• [Task prompt] Every line below that holds "edge" must be copied.

• [Record excerpts]
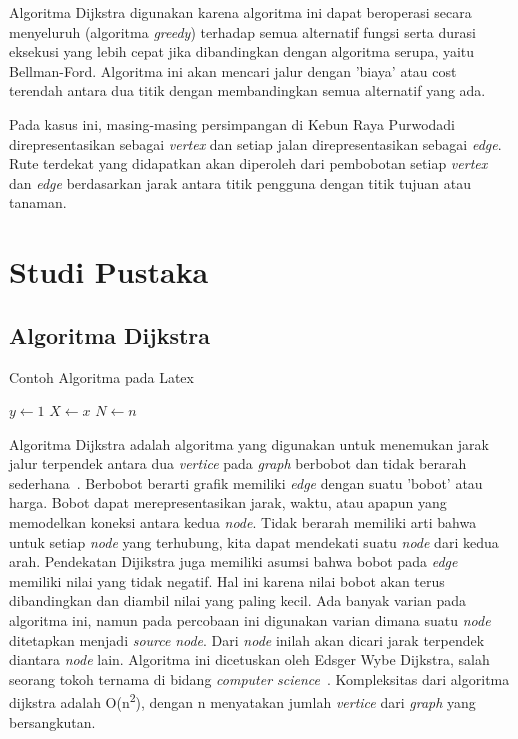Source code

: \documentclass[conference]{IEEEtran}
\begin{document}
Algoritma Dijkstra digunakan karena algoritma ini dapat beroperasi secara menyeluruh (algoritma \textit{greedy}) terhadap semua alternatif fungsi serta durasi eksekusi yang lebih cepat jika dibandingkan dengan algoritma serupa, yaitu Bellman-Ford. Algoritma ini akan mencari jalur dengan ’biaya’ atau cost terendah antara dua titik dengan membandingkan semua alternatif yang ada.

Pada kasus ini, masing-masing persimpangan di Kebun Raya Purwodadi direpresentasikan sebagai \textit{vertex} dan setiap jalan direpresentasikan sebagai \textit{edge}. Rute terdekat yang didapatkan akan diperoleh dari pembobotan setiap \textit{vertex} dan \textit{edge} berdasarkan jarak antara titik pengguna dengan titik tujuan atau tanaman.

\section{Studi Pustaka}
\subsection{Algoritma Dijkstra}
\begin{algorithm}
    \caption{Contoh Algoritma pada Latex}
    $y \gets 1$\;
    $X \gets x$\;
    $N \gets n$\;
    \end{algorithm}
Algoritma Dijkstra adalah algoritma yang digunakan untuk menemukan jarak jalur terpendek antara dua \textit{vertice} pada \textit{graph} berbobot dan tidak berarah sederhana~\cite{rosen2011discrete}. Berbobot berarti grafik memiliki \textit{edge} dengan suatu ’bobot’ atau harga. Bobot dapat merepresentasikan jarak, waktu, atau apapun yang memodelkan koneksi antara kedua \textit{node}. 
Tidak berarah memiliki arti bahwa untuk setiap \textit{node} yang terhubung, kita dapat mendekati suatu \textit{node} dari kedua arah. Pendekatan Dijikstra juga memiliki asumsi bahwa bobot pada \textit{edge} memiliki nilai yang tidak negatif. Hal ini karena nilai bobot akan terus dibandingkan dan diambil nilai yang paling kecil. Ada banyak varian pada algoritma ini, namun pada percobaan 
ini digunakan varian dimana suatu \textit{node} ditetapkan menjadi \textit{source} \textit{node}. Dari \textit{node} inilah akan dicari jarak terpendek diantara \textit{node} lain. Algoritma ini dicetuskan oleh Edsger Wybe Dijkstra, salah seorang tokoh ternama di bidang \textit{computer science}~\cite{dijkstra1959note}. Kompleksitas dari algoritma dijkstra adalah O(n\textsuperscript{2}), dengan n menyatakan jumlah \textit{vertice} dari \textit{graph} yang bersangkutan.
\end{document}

* * *

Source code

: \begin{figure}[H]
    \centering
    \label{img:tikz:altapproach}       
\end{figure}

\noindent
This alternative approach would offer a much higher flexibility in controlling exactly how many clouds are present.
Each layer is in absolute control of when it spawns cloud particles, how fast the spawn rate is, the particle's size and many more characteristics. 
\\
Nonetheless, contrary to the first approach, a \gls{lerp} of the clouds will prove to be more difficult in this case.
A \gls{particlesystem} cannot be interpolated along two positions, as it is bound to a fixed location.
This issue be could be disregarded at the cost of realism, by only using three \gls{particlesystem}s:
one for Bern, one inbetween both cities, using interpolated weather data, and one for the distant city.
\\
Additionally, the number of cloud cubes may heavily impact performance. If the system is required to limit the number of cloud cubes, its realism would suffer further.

• [Answer space]
Pada kasus ini, masing-masing persimpangan di Kebun Raya Purwodadi direpresentasikan sebagai \textit{vertex} dan setiap jalan direpresentasikan sebagai \textit{edge}. Rute terdekat yang didapatkan akan diperoleh dari pembobotan setiap \textit{vertex} dan \textit{edge} berdasarkan jarak antara titik pengguna dengan titik tujuan atau tanaman.
Algoritma Dijkstra adalah algoritma yang digunakan untuk menemukan jarak jalur terpendek antara dua \textit{vertice} pada \textit{graph} berbobot dan tidak berarah sederhana~\cite{rosen2011discrete}. Berbobot berarti grafik memiliki \textit{edge} dengan suatu ’bobot’ atau harga. Bobot dapat merepresentasikan jarak, waktu, atau apapun yang memodelkan koneksi antara kedua \textit{node}. 
Tidak berarah memiliki arti bahwa untuk setiap \textit{node} yang terhubung, kita dapat mendekati suatu \textit{node} dari kedua arah. Pendekatan Dijikstra juga memiliki asumsi bahwa bobot pada \textit{edge} memiliki nilai yang tidak negatif. Hal ini karena nilai bobot akan terus dibandingkan dan diambil nilai yang paling kecil. Ada banyak varian pada algoritma ini, namun pada percobaan 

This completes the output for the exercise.